Rimandare costantemente la chiusura di queste strutture significa rifiutare di intervenire su questo specifico modello repressivo oltre ad evidenziare l'incapacità di trovare dei metodi alternativi di “cura”. Si può avere un’idea della questione anche solo analizzando il termine ”OPG” che rivela la contraddizione di non essere né un vero ospedale né un vero carcere. Dal momento che il “matto criminale” è per lo Stato un individuo improduttivo, il soggetto rinchiuso nell’OPG inizia a vivere - ed è destinato a viverla a lungo - l’emarginazione, declinata in uno stigma violento, che si ripercuote su ogni tentativo di riabilitazione sociale oltre che sulla percezione sociale del soggetto stesso.

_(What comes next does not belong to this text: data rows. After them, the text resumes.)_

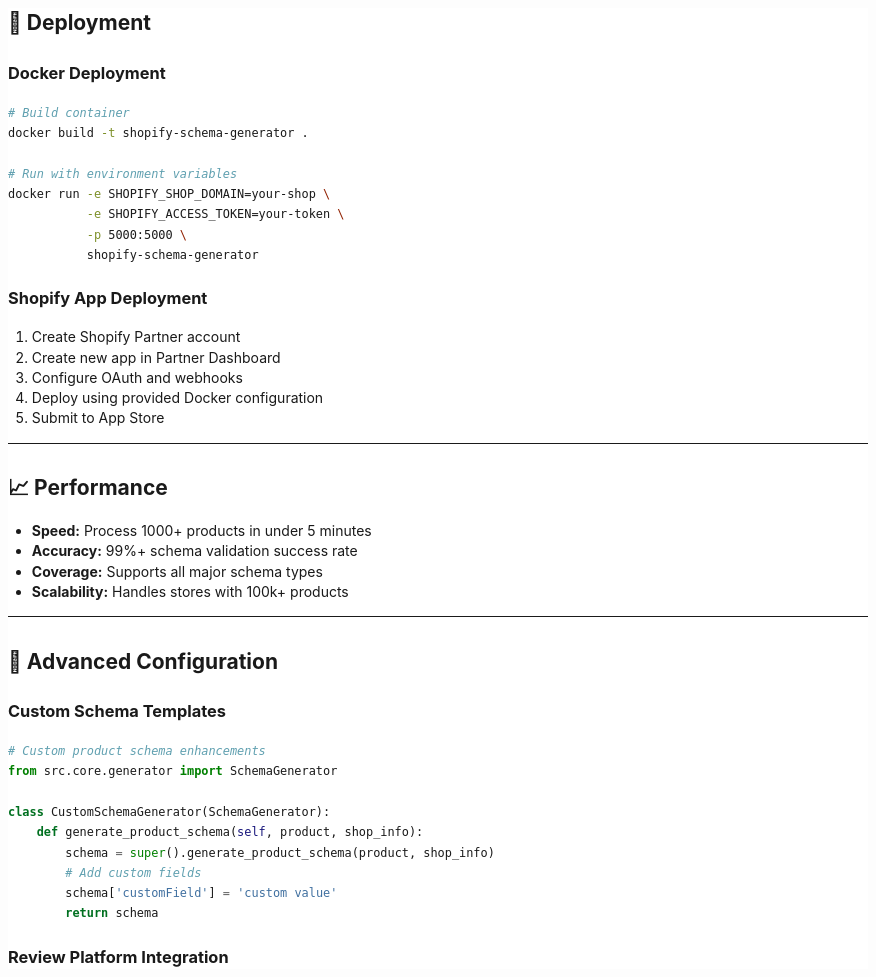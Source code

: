 
## 🚀 Deployment

### Docker Deployment

```bash
# Build container
docker build -t shopify-schema-generator .

# Run with environment variables
docker run -e SHOPIFY_SHOP_DOMAIN=your-shop \
           -e SHOPIFY_ACCESS_TOKEN=your-token \
           -p 5000:5000 \
           shopify-schema-generator
```

### Shopify App Deployment

1. Create Shopify Partner account
2. Create new app in Partner Dashboard
3. Configure OAuth and webhooks
4. Deploy using provided Docker configuration
5. Submit to App Store

---

## 📈 Performance

- **Speed:** Process 1000+ products in under 5 minutes
- **Accuracy:** 99%+ schema validation success rate
- **Coverage:** Supports all major schema types
- **Scalability:** Handles stores with 100k+ products

---

## 🔧 Advanced Configuration

### Custom Schema Templates

```python
# Custom product schema enhancements
from src.core.generator import SchemaGenerator

class CustomSchemaGenerator(SchemaGenerator):
    def generate_product_schema(self, product, shop_info):
        schema = super().generate_product_schema(product, shop_info)
        # Add custom fields
        schema['customField'] = 'custom value'
        return schema
```

### Review Platform Integration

L’istituzione che delega ad un sistema repressivo la capacità di agire sulla libertà e sulla vita di ogni individuo, fa diventare il manicomio stesso una fabbrica di non-vite.

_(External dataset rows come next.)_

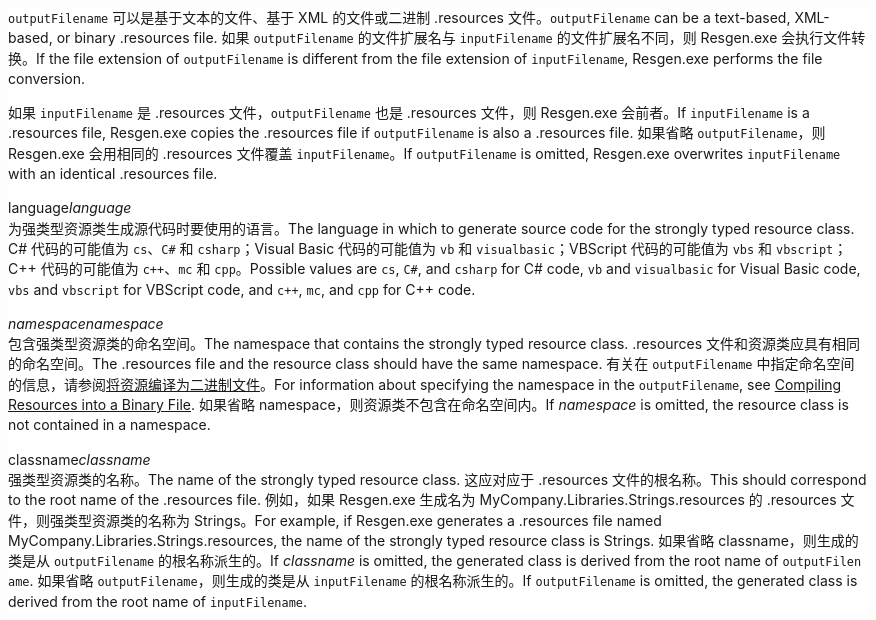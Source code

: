  <span data-ttu-id="b19cf-313">`outputFilename` 可以是基于文本的文件、基于 XML 的文件或二进制 .resources 文件。</span><span class="sxs-lookup"><span data-stu-id="b19cf-313">`outputFilename` can be a text-based, XML-based, or binary .resources file.</span></span> <span data-ttu-id="b19cf-314">如果 `outputFilename` 的文件扩展名与 `inputFilename` 的文件扩展名不同，则 Resgen.exe 会执行文件转换。</span><span class="sxs-lookup"><span data-stu-id="b19cf-314">If the file extension of `outputFilename` is different from the file extension of `inputFilename`, Resgen.exe performs the file conversion.</span></span>  
  
 <span data-ttu-id="b19cf-315">如果 `inputFilename` 是 .resources 文件，`outputFilename` 也是 .resources 文件，则 Resgen.exe 会前者。</span><span class="sxs-lookup"><span data-stu-id="b19cf-315">If `inputFilename` is a .resources file, Resgen.exe copies the .resources file if `outputFilename` is also a .resources file.</span></span> <span data-ttu-id="b19cf-316">如果省略 `outputFilename`，则 Resgen.exe 会用相同的 .resources 文件覆盖 `inputFilename`。</span><span class="sxs-lookup"><span data-stu-id="b19cf-316">If `outputFilename` is omitted, Resgen.exe overwrites `inputFilename` with an identical .resources file.</span></span>  
  
 <span data-ttu-id="b19cf-317">language</span><span class="sxs-lookup"><span data-stu-id="b19cf-317">*language*</span></span>  
 <span data-ttu-id="b19cf-318">为强类型资源类生成源代码时要使用的语言。</span><span class="sxs-lookup"><span data-stu-id="b19cf-318">The language in which to generate source code for the strongly typed resource class.</span></span> <span data-ttu-id="b19cf-319">C# 代码的可能值为 `cs`、`C#` 和 `csharp`；Visual Basic 代码的可能值为 `vb` 和 `visualbasic`；VBScript 代码的可能值为 `vbs` 和 `vbscript`；C++ 代码的可能值为 `c++`、`mc` 和 `cpp`。</span><span class="sxs-lookup"><span data-stu-id="b19cf-319">Possible values are `cs`, `C#`, and `csharp` for C# code, `vb` and `visualbasic` for Visual Basic code, `vbs` and `vbscript` for VBScript code, and `c++`, `mc`, and `cpp` for C++ code.</span></span>  
  
 <span data-ttu-id="b19cf-320">*namespace*</span><span class="sxs-lookup"><span data-stu-id="b19cf-320">*namespace*</span></span>  
 <span data-ttu-id="b19cf-321">包含强类型资源类的命名空间。</span><span class="sxs-lookup"><span data-stu-id="b19cf-321">The namespace that contains the strongly typed resource class.</span></span> <span data-ttu-id="b19cf-322">.resources 文件和资源类应具有相同的命名空间。</span><span class="sxs-lookup"><span data-stu-id="b19cf-322">The .resources file and the resource class should have the same namespace.</span></span> <span data-ttu-id="b19cf-323">有关在 `outputFilename` 中指定命名空间的信息，请参阅[将资源编译为二进制文件](resgen-exe-resource-file-generator.md#Compiling)。</span><span class="sxs-lookup"><span data-stu-id="b19cf-323">For information about specifying the namespace in the `outputFilename`, see [Compiling Resources into a Binary File](resgen-exe-resource-file-generator.md#Compiling).</span></span> <span data-ttu-id="b19cf-324">如果省略 namespace，则资源类不包含在命名空间内。</span><span class="sxs-lookup"><span data-stu-id="b19cf-324">If *namespace* is omitted, the resource class is not contained in a namespace.</span></span>  
  
 <span data-ttu-id="b19cf-325">classname</span><span class="sxs-lookup"><span data-stu-id="b19cf-325">*classname*</span></span>  
 <span data-ttu-id="b19cf-326">强类型资源类的名称。</span><span class="sxs-lookup"><span data-stu-id="b19cf-326">The name of the strongly typed resource class.</span></span> <span data-ttu-id="b19cf-327">这应对应于 .resources 文件的根名称。</span><span class="sxs-lookup"><span data-stu-id="b19cf-327">This should correspond to the root name of the .resources file.</span></span> <span data-ttu-id="b19cf-328">例如，如果 Resgen.exe 生成名为 MyCompany.Libraries.Strings.resources 的 .resources 文件，则强类型资源类的名称为 Strings。</span><span class="sxs-lookup"><span data-stu-id="b19cf-328">For example, if Resgen.exe generates a .resources file named MyCompany.Libraries.Strings.resources, the name of the strongly typed resource class is Strings.</span></span> <span data-ttu-id="b19cf-329">如果省略 classname，则生成的类是从 `outputFilename` 的根名称派生的。</span><span class="sxs-lookup"><span data-stu-id="b19cf-329">If *classname* is omitted, the generated class is derived from the root name of `outputFilename`.</span></span> <span data-ttu-id="b19cf-330">如果省略 `outputFilename`，则生成的类是从 `inputFilename` 的根名称派生的。</span><span class="sxs-lookup"><span data-stu-id="b19cf-330">If `outputFilename` is omitted, the generated class is derived from the root name of `inputFilename`.</span></span>  
  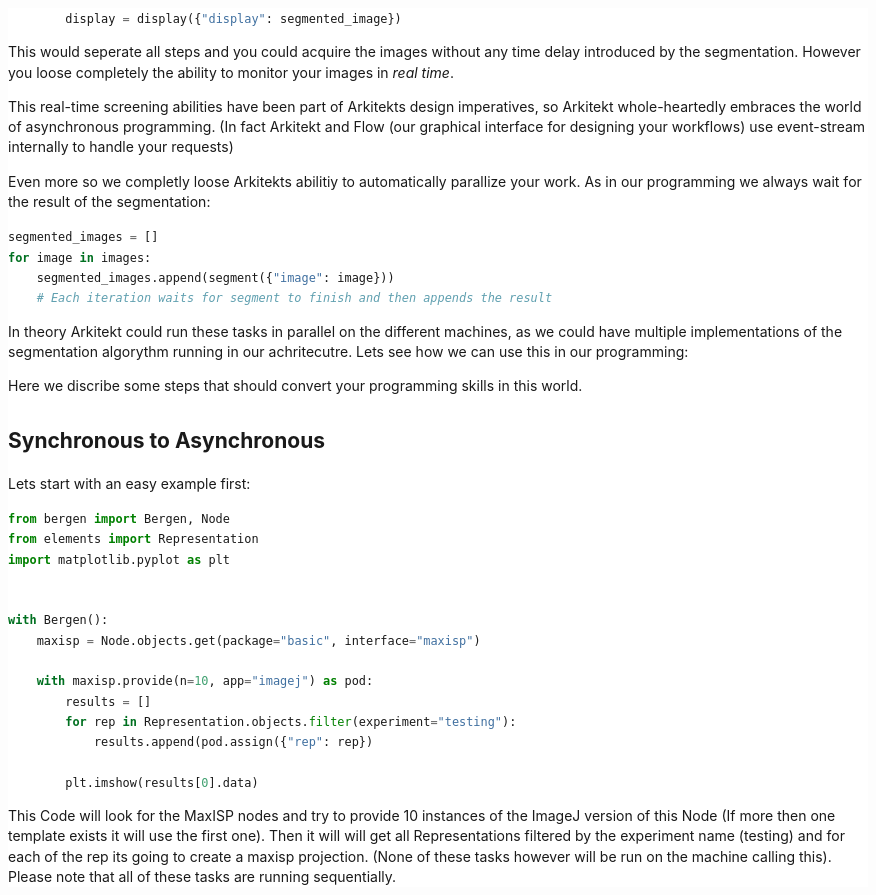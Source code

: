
 ```python
		display = display({"display": segmented_image})

```

This would seperate all steps and you could acquire the images without any time delay introduced by the segmentation. However you loose completely the ability to monitor your images in *real time*.

This real-time screening abilities have been part of Arkitekts design imperatives, so Arkitekt whole-heartedly embraces the world of asynchronous programming.
(In fact Arkitekt and Flow (our graphical interface for designing your workflows) use event-stream internally to handle your requests)

Even more so we completly loose Arkitekts abilitiy to automatically parallize your work. As in our programming we always wait for the result of the segmentation:

```python
segmented_images = []
for image in images:
	segmented_images.append(segment({"image": image}))
	# Each iteration waits for segment to finish and then appends the result

```

 In theory Arkitekt could run these tasks in parallel on the different machines, as we could have multiple implementations of the segmentation algorythm running in our achritecutre. Lets see how we can use this in our programming:

Here we discribe some steps that should convert your programming skills in this world.

## Synchronous to Asynchronous

Lets start with an easy example first:

```python
from bergen import Bergen, Node
from elements import Representation
import matplotlib.pyplot as plt


with Bergen():
	maxisp = Node.objects.get(package="basic", interface="maxisp")
	
	with maxisp.provide(n=10, app="imagej") as pod:
		results = []
		for rep in Representation.objects.filter(experiment="testing"):
			results.append(pod.assign({"rep": rep})
			
		plt.imshow(results[0].data)
```

This Code will look for the MaxISP nodes and try to provide 10 instances of the ImageJ version of this Node (If more then one template exists it will use the first one). Then it will will get all Representations filtered by the experiment name (testing) and for each of the rep its going to create a maxisp projection. (None of these tasks however will be run on the machine calling this). Please note that all of these tasks are running sequentially.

Il rinnovamento e il superamento che lo Stato sta tentando di perseguire si traduce, di fatto, nella creazione di nuovi OPG, denominati REMS (Residenze per l’esecuzione della misura di sicurezza sanitaria). La novità riguarderà la riduzione dei posti letto che permetterà di svuotare le vecchie strutture e, ancor di più, il dislocamento del programma che da statale diventerà regionale con la conseguente responsabilizzazione da parte di ogni singola regione in materia di finanziamenti, controllo ed esecuzione della legge.
Il risultato: non si troverà una struttura adeguata dove “collocare” questi “detenuti”, soggetti scomodi e socialmente definiti come pericolosi, a meno che non tornino ad affollare - e quindi sovraffollare - i (nuovi) REMS, che non saranno in grado di contenere tale ondata e che asseconderanno alcune prevedibili criticità (già sperimentate negli OPG) come quelle che riguardano la precarietà igienica e la gestione della “cura” oltre che il disagio di sradicare l’individuo dal suo luogo di provenienza.
Proliferano così strategie che de-umanizzano il soggetto e non considerano i benefici oggettivi che una prevenzione, dei servizi adeguati sul territorio, e il miglioramento - oltre che il finanziamento - di programmi terapeutici potrebbero avere su centinaia di vite umane.